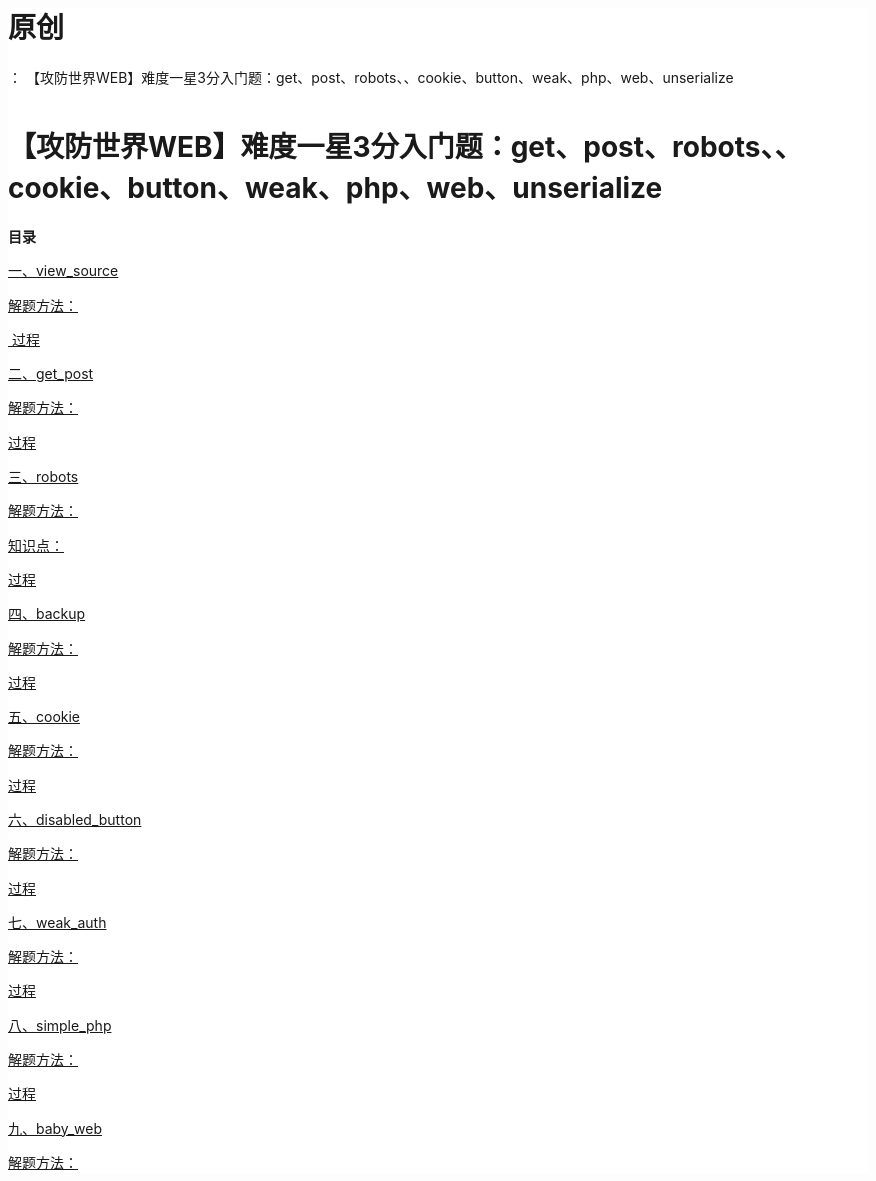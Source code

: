 # 原创
：  【攻防世界WEB】难度一星3分入门题：get、post、robots、、cookie、button、weak、php、web、unserialize

# 【攻防世界WEB】难度一星3分入门题：get、post、robots、、cookie、button、weak、php、web、unserialize

**目录**

[一、view_source](#%E4%B8%80%E3%80%81view_source)

[解题方法：](#%E8%A7%A3%E9%A2%98%E6%96%B9%E6%B3%95%EF%BC%9A)

[ 过程](#%C2%A0%E8%BF%87%E7%A8%8B)

[二、get_post](#%E4%BA%8C%E3%80%81get_post)

[解题方法：](#%E8%A7%A3%E9%A2%98%E6%96%B9%E6%B3%95%EF%BC%9A)

[过程](#%E8%BF%87%E7%A8%8B)

[三、robots](#%E4%B8%89%E3%80%81robots)

[解题方法：](#%E8%A7%A3%E9%A2%98%E6%96%B9%E6%B3%95%EF%BC%9A)

[知识点：](#%E7%9F%A5%E8%AF%86%E7%82%B9%EF%BC%9A)

[过程](#%E8%BF%87%E7%A8%8B)

[四、backup](#%E5%9B%9B%E3%80%81backup)

[解题方法：](#%E8%A7%A3%E9%A2%98%E6%96%B9%E6%B3%95%EF%BC%9A)

[过程](#%E8%BF%87%E7%A8%8B)

[五、cookie](#%E4%BA%94%E3%80%81cookie)

[解题方法：](#%E8%A7%A3%E9%A2%98%E6%96%B9%E6%B3%95%EF%BC%9A)

[过程](#%E8%BF%87%E7%A8%8B)

[六、disabled_button](#%E5%85%AD%E3%80%81disabled_button)

[解题方法：](#%E8%A7%A3%E9%A2%98%E6%96%B9%E6%B3%95%EF%BC%9A)

[过程](#%E8%BF%87%E7%A8%8B)

[七、weak_auth](#%E4%B8%83%E3%80%81weak_auth)

[解题方法：](#%E8%A7%A3%E9%A2%98%E6%96%B9%E6%B3%95%EF%BC%9A)

[过程](#%E8%BF%87%E7%A8%8B)

[八、simple_php](#%E5%85%AB%E3%80%81simple_php)

[解题方法：](#%E8%A7%A3%E9%A2%98%E6%96%B9%E6%B3%95%EF%BC%9A)

[过程](#%E8%BF%87%E7%A8%8B)

[九、baby_web](#%E4%B9%9D%E3%80%81baby_web)

[解题方法：](#%E8%A7%A3%E9%A2%98%E6%96%B9%E6%B3%95%EF%BC%9A)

----------------

Images must not appear; print each record precisely as it reads.

■ **Response to the task**
Source code

: # 原创
：  【攻防世界WEB】难度一星3分入门题：get、post、robots、、cookie、button、weak、php、web、unserialize

# 【攻防世界WEB】难度一星3分入门题：get、post、robots、、cookie、button、weak、php、web、unserialize

**目录**

[一、view_source](#%E4%B8%80%E3%80%81view_source)

[解题方法：](#%E8%A7%A3%E9%A2%98%E6%96%B9%E6%B3%95%EF%BC%9A)

[ 过程](#%C2%A0%E8%BF%87%E7%A8%8B)

[二、get_post](#%E4%BA%8C%E3%80%81get_post)

[解题方法：](#%E8%A7%A3%E9%A2%98%E6%96%B9%E6%B3%95%EF%BC%9A)

[过程](#%E8%BF%87%E7%A8%8B)

[三、robots](#%E4%B8%89%E3%80%81robots)

[解题方法：](#%E8%A7%A3%E9%A2%98%E6%96%B9%E6%B3%95%EF%BC%9A)

[知识点：](#%E7%9F%A5%E8%AF%86%E7%82%B9%EF%BC%9A)

[过程](#%E8%BF%87%E7%A8%8B)

[四、backup](#%E5%9B%9B%E3%80%81backup)

[解题方法：](#%E8%A7%A3%E9%A2%98%E6%96%B9%E6%B3%95%EF%BC%9A)

[过程](#%E8%BF%87%E7%A8%8B)

[五、cookie](#%E4%BA%94%E3%80%81cookie)

[解题方法：](#%E8%A7%A3%E9%A2%98%E6%96%B9%E6%B3%95%EF%BC%9A)

[过程](#%E8%BF%87%E7%A8%8B)

[六、disabled_button](#%E5%85%AD%E3%80%81disabled_button)

[解题方法：](#%E8%A7%A3%E9%A2%98%E6%96%B9%E6%B3%95%EF%BC%9A)

[过程](#%E8%BF%87%E7%A8%8B)

[七、weak_auth](#%E4%B8%83%E3%80%81weak_auth)

[解题方法：](#%E8%A7%A3%E9%A2%98%E6%96%B9%E6%B3%95%EF%BC%9A)

[过程](#%E8%BF%87%E7%A8%8B)

[八、simple_php](#%E5%85%AB%E3%80%81simple_php)

[解题方法：](#%E8%A7%A3%E9%A2%98%E6%96%B9%E6%B3%95%EF%BC%9A)

[过程](#%E8%BF%87%E7%A8%8B)

[九、baby_web](#%E4%B9%9D%E3%80%81baby_web)

[解题方法：](#%E8%A7%A3%E9%A2%98%E6%96%B9%E6%B3%95%EF%BC%9A)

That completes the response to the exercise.